Once I was a prosperous Internet employee, riding high on a wave of money, free booze – er, I mean Cokes – and love. No credit card debt, tens of thousands in the bank, a house overlooking the Pacific ocean (renting, mind you) – yes, it was a sweet time.

But something happened somewhere along the line. People wised up, money dried up, and everything was fucked up. And then one day, ding dong, the witch is dead – you’re fired, jackass, get out of here.

What does all this have to do with record stores vanishing? I don’t know. Maybe nothing. All I know is I haven’t been in a record store in ten years. But back in the day I discovered a ton of brilliant, worthwhile, beautiful music while flipping though the LP’s in the local record store. Things I never would have bought, let alone known about, if it hadn’t been for those racks and racks of 12″ vinyl discs.

For instance, I was 14 years old, flipping through the bins at Three Acre Wood, a tiny, shithole-in-the-wall record shop in St. Paul, when I spied in the rack at eye level the New York Dolls first album. I picked it up because it was just so fucking weird looking. The hippie behind the counter said, “That’s some kick ass rock and roll you have there,” and I must have looked like I was frightened or repulsed, because he said, “bring it here,” so I did.

He smacked the album down on the counter, splitting and removing the shrinkwrap in an amazing sleight of hand move that I was never able to recreate, pulled out the album and put it on the turntable.

Now, you may be familiar with the New York Dolls music, and here in 2003 it is easy to dismiss it as retro trash, insignificant or just plain garbage, but in the context of its time it was shocking and revolutionary. Not because of the style or format – it was only rock and roll – but because of the execution. It was stinky raw real live loud fucked up shit! And while I discovered the Stooges a few weeks later (who were more stinky raw real live loud and fucked up than any band before or since), the Dolls were my first taste of nirvana. No pun intended, Kurdt.

The story of where the Dolls music lead is old and boring and has been articulated by folks much more talented than myself, but suffice it to say, it was the beginning of something. And something was better than nothing.

Three years later the Ramones were playing in a bar in St. Paul. A little dive that held, at most, 100 people. I was only 17 so I couldn’t get in to see them. But I had memorized that first album and I considered the Ramones to be messengers from god, so I was outside the bar while they played.

I broke away from the pack and went around back to the alley and the wall nearest the stage and found a hole in the wall where a ventilation fan was mounted. I slid a milk crate under the hole, and when I stood on it, I found that if I jumped high enough I could see through the ventilation hole. I balanced on the crate for 40 minutes, hopping up and down, catching 2 second glimpses of the back of the Ramones, in St. Paul, in 1977.

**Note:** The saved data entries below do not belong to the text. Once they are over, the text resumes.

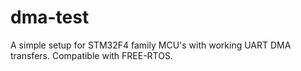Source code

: # dma-test

A simple setup for STM32F4 family MCU's with working UART DMA transfers. Compatible with FREE-RTOS.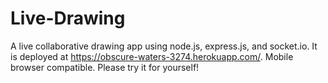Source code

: # Live-Drawing

A live collaborative drawing app using node.js, express.js, and socket.io. It is deployed at https://obscure-waters-3274.herokuapp.com/. Mobile browser compatible. Please try it for yourself!

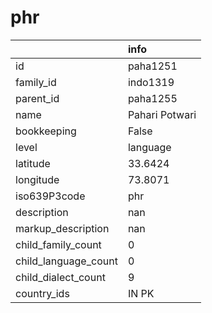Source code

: # phr
|                      | info           |
|:---------------------|:---------------|
| id                   | paha1251       |
| family_id            | indo1319       |
| parent_id            | paha1255       |
| name                 | Pahari Potwari |
| bookkeeping          | False          |
| level                | language       |
| latitude             | 33.6424        |
| longitude            | 73.8071        |
| iso639P3code         | phr            |
| description          | nan            |
| markup_description   | nan            |
| child_family_count   | 0              |
| child_language_count | 0              |
| child_dialect_count  | 9              |
| country_ids          | IN PK          |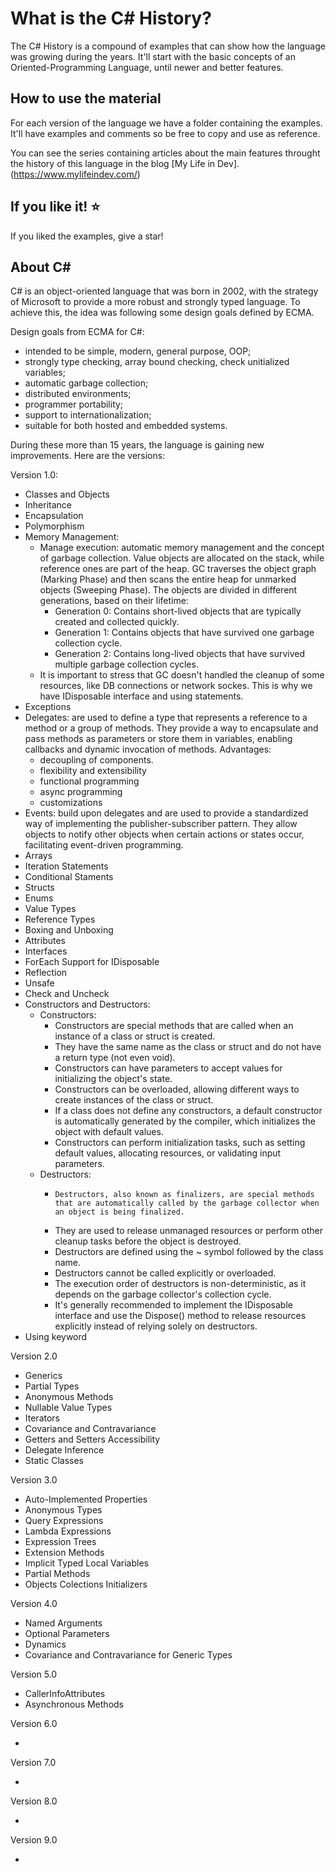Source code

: # What is the C# History?

The C# History is a compound of examples that can show how the language was growing during the years. It'll start with the basic concepts of an Oriented-Programming Language, until newer and better features.

## How to use the material

For each version of the language we have a folder containing the examples. It'll have examples and comments so be free to copy and use as reference.

You can see the series containing articles about the main features throught the history of this language in the blog [My Life in Dev].(https://www.mylifeindev.com/)

## If you like it! :star:

If you liked the examples, give a star!

## About C#

C# is an object-oriented language that was born in 2002, with the strategy of Microsoft to provide a more robust and strongly typed language. To achieve this, the idea was following some design goals defined by ECMA.

Design goals from ECMA for C#:

- intended to be simple, modern, general purpose, OOP;
- strongly type checking, array bound checking, check unitialized variables;
- automatic garbage collection;
- distributed environments;
- programmer portability;
- support to internationalization;
- suitable for both hosted and embedded systems.

During these more than 15 years, the language is gaining new improvements. Here are the versions:

Version 1.0:

- Classes and Objects
- Inheritance
- Encapsulation
- Polymorphism
- Memory Management:
  - Manage execution: automatic memory management and the concept of garbage collection. Value objects are allocated on the stack, while reference ones are part of the heap. GC traverses the object graph (Marking Phase) and then scans the entire heap for unmarked objects (Sweeping Phase). The objects are divided in different generations, based on their lifetime:
    - Generation 0: Contains short-lived objects that are typically created and collected quickly.
    - Generation 1: Contains objects that have survived one garbage collection cycle.
    - Generation 2: Contains long-lived objects that have survived multiple garbage collection cycles.
  - It is important to stress that GC doesn't handled the cleanup of some resources, like DB connections or network sockes. This is why we have IDisposable interface and using statements.
- Exceptions
- Delegates: are used to define a type that represents a reference to a method or a group of methods. They provide a way to encapsulate and pass methods as parameters or store them in variables, enabling callbacks and dynamic invocation of methods. Advantages:
  - decoupling of components.
  - flexibility and extensibility
  - functional programming
  - async programming
  - customizations
- Events: build upon delegates and are used to provide a standardized way of implementing the publisher-subscriber pattern. They allow objects to notify other objects when certain actions or states occur, facilitating event-driven programming.
- Arrays
- Iteration Statements
- Conditional Staments
- Structs
- Enums
- Value Types
- Reference Types
- Boxing and Unboxing
- Attributes
- Interfaces
- ForEach Support for IDisposable
- Reflection
- Unsafe
- Check and Uncheck
- Constructors and Destructors:
  - Constructors:
    - Constructors are special methods that are called when an instance of a class or struct is created.
    - They have the same name as the class or struct and do not have a return type (not even void).
    - Constructors can have parameters to accept values for initializing the object's state.
    - Constructors can be overloaded, allowing different ways to create instances of the class or struct.
    - If a class does not define any constructors, a default constructor is automatically generated by the compiler, which initializes the object with default values.
    - Constructors can perform initialization tasks, such as setting default values, allocating resources, or validating input parameters.
  - Destructors:
    -     Destructors, also known as finalizers, are special methods that are automatically called by the garbage collector when an object is being finalized.
    - They are used to release unmanaged resources or perform other cleanup tasks before the object is destroyed.
    - Destructors are defined using the ~ symbol followed by the class name.
    - Destructors cannot be called explicitly or overloaded.
    - The execution order of destructors is non-deterministic, as it depends on the garbage collector's collection cycle.
    - It's generally recommended to implement the IDisposable interface and use the Dispose() method to release resources explicitly instead of relying solely on destructors.
- Using keyword

Version 2.0

- Generics
- Partial Types
- Anonymous Methods
- Nullable Value Types
- Iterators
- Covariance and Contravariance
- Getters and Setters Accessibility
- Delegate Inference
- Static Classes

Version 3.0

- Auto-Implemented Properties
- Anonymous Types
- Query Expressions
- Lambda Expressions
- Expression Trees
- Extension Methods
- Implicit Typed Local Variables
- Partial Methods
- Objects Colections Initializers

Version 4.0

- Named Arguments
- Optional Parameters
- Dynamics
- Covariance and Contravariance for Generic Types

Version 5.0

- CallerInfoAttributes
- Asynchronous Methods

Version 6.0

-

Version 7.0

-

Version 8.0

-

Version 9.0

-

And that is why we need record stores.

But they are a dying breed, so don’t shed a tear for them. Just keep sucking down the Britney and Metallica over Dad’s DSL line. Everything will be fine.

Really.

The digital revolution has fed me and it has fucked me, and all of you, too. We believe we have the world at our fingertips, but we’re idiots. We don’t have anything.

Life goes on and the sun comes up every day and every day things are just a little bit more fucked up, and one day we will all be so sad and whiny and blue. So sad that we did not recognize what was important until it was too late. But such is our world and such is humanity and such is life since we wiggled out of the pond to an insignificant rock and roll beat.